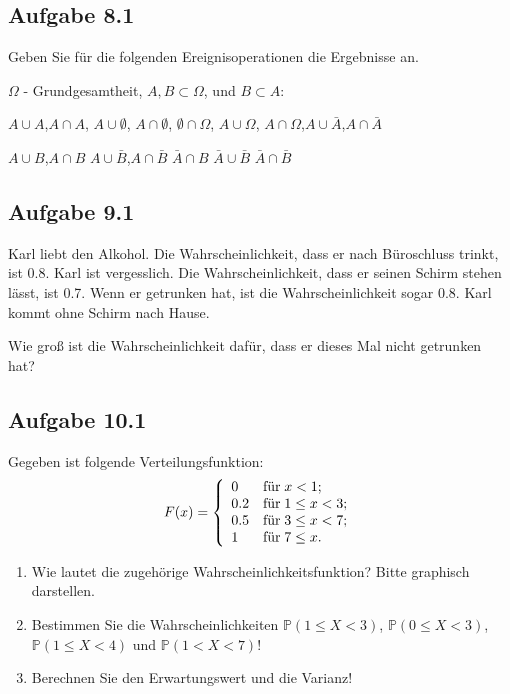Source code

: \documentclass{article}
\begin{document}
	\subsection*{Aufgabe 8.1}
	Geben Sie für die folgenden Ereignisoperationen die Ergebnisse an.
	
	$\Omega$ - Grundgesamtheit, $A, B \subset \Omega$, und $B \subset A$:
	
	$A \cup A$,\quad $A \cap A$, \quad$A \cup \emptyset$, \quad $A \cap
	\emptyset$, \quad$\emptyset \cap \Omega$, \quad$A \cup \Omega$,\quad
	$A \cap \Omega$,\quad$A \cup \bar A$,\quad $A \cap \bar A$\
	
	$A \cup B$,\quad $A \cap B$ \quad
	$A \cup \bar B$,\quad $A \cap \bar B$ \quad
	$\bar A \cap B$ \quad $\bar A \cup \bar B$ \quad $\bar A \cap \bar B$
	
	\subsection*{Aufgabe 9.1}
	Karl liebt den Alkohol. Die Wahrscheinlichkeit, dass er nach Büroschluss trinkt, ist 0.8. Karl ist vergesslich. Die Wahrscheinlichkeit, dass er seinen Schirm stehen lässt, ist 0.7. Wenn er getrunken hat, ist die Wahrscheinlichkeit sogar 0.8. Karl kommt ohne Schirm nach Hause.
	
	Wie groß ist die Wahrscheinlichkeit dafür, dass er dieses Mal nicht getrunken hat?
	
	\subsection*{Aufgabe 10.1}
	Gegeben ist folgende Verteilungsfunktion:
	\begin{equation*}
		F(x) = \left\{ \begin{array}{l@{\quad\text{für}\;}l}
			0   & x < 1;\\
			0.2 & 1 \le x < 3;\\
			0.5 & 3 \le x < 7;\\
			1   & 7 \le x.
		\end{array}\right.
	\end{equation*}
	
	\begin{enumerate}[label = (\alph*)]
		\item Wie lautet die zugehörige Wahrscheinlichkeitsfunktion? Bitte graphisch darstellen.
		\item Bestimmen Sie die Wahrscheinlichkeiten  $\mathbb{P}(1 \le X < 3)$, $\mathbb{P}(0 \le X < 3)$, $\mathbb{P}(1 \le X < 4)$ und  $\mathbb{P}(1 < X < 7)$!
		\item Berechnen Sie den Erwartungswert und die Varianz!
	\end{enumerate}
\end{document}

....

The answer must consist of every line from the entries that holds the string "quad".

Written solution =
	$A \cup A$,\quad $A \cap A$, \quad$A \cup \emptyset$, \quad $A \cap
	\emptyset$, \quad$\emptyset \cap \Omega$, \quad$A \cup \Omega$,\quad
	$A \cap \Omega$,\quad$A \cup \bar A$,\quad $A \cap \bar A$\
	$A \cup B$,\quad $A \cap B$ \quad
	$A \cup \bar B$,\quad $A \cap \bar B$ \quad
	$\bar A \cap B$ \quad $\bar A \cup \bar B$ \quad $\bar A \cap \bar B$
		F(x) = \left\{ \begin{array}{l@{\quad\text{für}\;}l}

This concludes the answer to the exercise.